裏事情等を問い詰めたいとは思いながらも、元気になると騒ぎ出したり暴れ出したりしそうなので、とりあえずは死なない程度にだけ回復させて気絶させたままにしております。
村のすぐ近くだったこともあり、まずは本日宿泊する予定だった村のお偉いさんに事情を説明して、可能であれば身柄を引き渡すことになるだろう。
が、ボッターさんいわく「あの村に犯罪者を収容しておける施設なんてないぞ」ということだったので、そのままボクたちが領都ジェミに連行していくことになりそうだ。
わずか一日足らずの距離とはいえ、なかなかにハードな道のりになりそうな予感。
「なー。なー」
「よしよし。元気になって、というかお腹いっぱいになって良かったね」
お腹が空いたと訴えてきた子の頭をわしゃわしゃと撫でてあげる。
最初にご飯をあげたからなのか、十匹の中でも特にこの子が懐いてきているのよね。
まあ、ある程度は予想ができていたので、特別驚くことはなかったのだけれど、案の定というか予定調和というか、ストレイキャッツに懐かれました。

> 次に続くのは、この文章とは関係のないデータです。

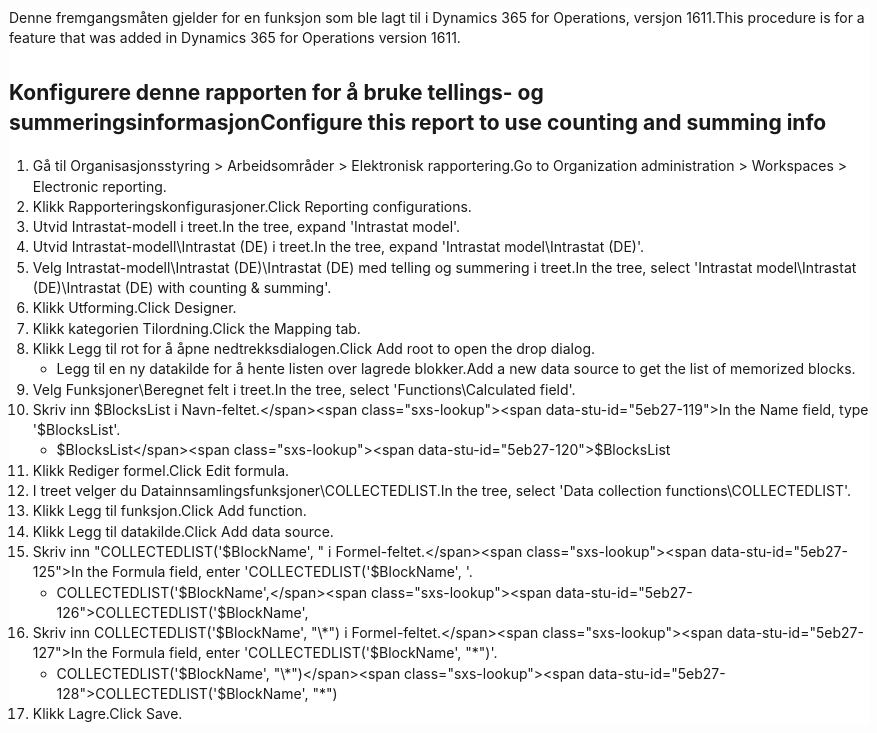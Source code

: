 <span data-ttu-id="5eb27-107">Denne fremgangsmåten gjelder for en funksjon som ble lagt til i Dynamics 365 for Operations, versjon 1611.</span><span class="sxs-lookup"><span data-stu-id="5eb27-107">This procedure is for a feature that was added in Dynamics 365 for Operations version 1611.</span></span>


## <a name="configure-this-report-to-use-counting-and-summing-info"></a><span data-ttu-id="5eb27-108">Konfigurere denne rapporten for å bruke tellings- og summeringsinformasjon</span><span class="sxs-lookup"><span data-stu-id="5eb27-108">Configure this report to use counting and summing info</span></span>
1. <span data-ttu-id="5eb27-109">Gå til Organisasjonsstyring > Arbeidsområder > Elektronisk rapportering.</span><span class="sxs-lookup"><span data-stu-id="5eb27-109">Go to Organization administration > Workspaces > Electronic reporting.</span></span>
2. <span data-ttu-id="5eb27-110">Klikk Rapporteringskonfigurasjoner.</span><span class="sxs-lookup"><span data-stu-id="5eb27-110">Click Reporting configurations.</span></span>
3. <span data-ttu-id="5eb27-111">Utvid Intrastat-modell i treet.</span><span class="sxs-lookup"><span data-stu-id="5eb27-111">In the tree, expand 'Intrastat model'.</span></span>
4. <span data-ttu-id="5eb27-112">Utvid Intrastat-modell\Intrastat (DE) i treet.</span><span class="sxs-lookup"><span data-stu-id="5eb27-112">In the tree, expand 'Intrastat model\Intrastat (DE)'.</span></span>
5. <span data-ttu-id="5eb27-113">Velg Intrastat-modell\Intrastat (DE)\Intrastat (DE) med telling og summering i treet.</span><span class="sxs-lookup"><span data-stu-id="5eb27-113">In the tree, select 'Intrastat model\Intrastat (DE)\Intrastat (DE) with counting & summing'.</span></span>
6. <span data-ttu-id="5eb27-114">Klikk Utforming.</span><span class="sxs-lookup"><span data-stu-id="5eb27-114">Click Designer.</span></span>
7. <span data-ttu-id="5eb27-115">Klikk kategorien Tilordning.</span><span class="sxs-lookup"><span data-stu-id="5eb27-115">Click the Mapping tab.</span></span>
8. <span data-ttu-id="5eb27-116">Klikk Legg til rot for å åpne nedtrekksdialogen.</span><span class="sxs-lookup"><span data-stu-id="5eb27-116">Click Add root to open the drop dialog.</span></span>
    * <span data-ttu-id="5eb27-117">Legg til en ny datakilde for å hente listen over lagrede blokker.</span><span class="sxs-lookup"><span data-stu-id="5eb27-117">Add a new data source to get the list of memorized blocks.</span></span>  
9. <span data-ttu-id="5eb27-118">Velg Funksjoner\Beregnet felt i treet.</span><span class="sxs-lookup"><span data-stu-id="5eb27-118">In the tree, select 'Functions\Calculated field'.</span></span>
10. <span data-ttu-id="5eb27-119">Skriv inn $BlocksList i Navn-feltet.</span><span class="sxs-lookup"><span data-stu-id="5eb27-119">In the Name field, type '$BlocksList'.</span></span>
    * <span data-ttu-id="5eb27-120">$BlocksList</span><span class="sxs-lookup"><span data-stu-id="5eb27-120">$BlocksList</span></span>  
11. <span data-ttu-id="5eb27-121">Klikk Rediger formel.</span><span class="sxs-lookup"><span data-stu-id="5eb27-121">Click Edit formula.</span></span>
12. <span data-ttu-id="5eb27-122">I treet velger du Datainnsamlingsfunksjoner\COLLECTEDLIST.</span><span class="sxs-lookup"><span data-stu-id="5eb27-122">In the tree, select 'Data collection functions\COLLECTEDLIST'.</span></span>
13. <span data-ttu-id="5eb27-123">Klikk Legg til funksjon.</span><span class="sxs-lookup"><span data-stu-id="5eb27-123">Click Add function.</span></span>
14. <span data-ttu-id="5eb27-124">Klikk Legg til datakilde.</span><span class="sxs-lookup"><span data-stu-id="5eb27-124">Click Add data source.</span></span>
15. <span data-ttu-id="5eb27-125">Skriv inn "COLLECTEDLIST('$BlockName', " i Formel-feltet.</span><span class="sxs-lookup"><span data-stu-id="5eb27-125">In the Formula field, enter 'COLLECTEDLIST('$BlockName', '.</span></span>
    * <span data-ttu-id="5eb27-126">COLLECTEDLIST('$BlockName',</span><span class="sxs-lookup"><span data-stu-id="5eb27-126">COLLECTEDLIST('$BlockName',</span></span>  
16. <span data-ttu-id="5eb27-127">Skriv inn COLLECTEDLIST('$BlockName', "\*") i Formel-feltet.</span><span class="sxs-lookup"><span data-stu-id="5eb27-127">In the Formula field, enter 'COLLECTEDLIST('$BlockName', "\*")'.</span></span>
    * <span data-ttu-id="5eb27-128">COLLECTEDLIST('$BlockName', "\*")</span><span class="sxs-lookup"><span data-stu-id="5eb27-128">COLLECTEDLIST('$BlockName', "\*")</span></span>  
17. <span data-ttu-id="5eb27-129">Klikk Lagre.</span><span class="sxs-lookup"><span data-stu-id="5eb27-129">Click Save.</span></span>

今ボクに撫でられている子はともかく、他の子たちからは「ご飯をくれる人!」認定されただけのような気がしないでもないのですがね……。
これ、絶対について来るよね……。エッ君と追いかけっこをしていたりリーヴにトレアの背中に乗せてもらったりと、うちの子たちともすっかり馴染んでしまっている。
置いて行けと言ったらミルファにネイト、座敷童ちゃんも含めて全員から猛反対されそう。
「結局はこれに「イエス」と言うしかないってことなのね……」
小さくため息を吐きながら、ボクは視界を埋め尽くす勢いで表示されている文字へと意識を向けた。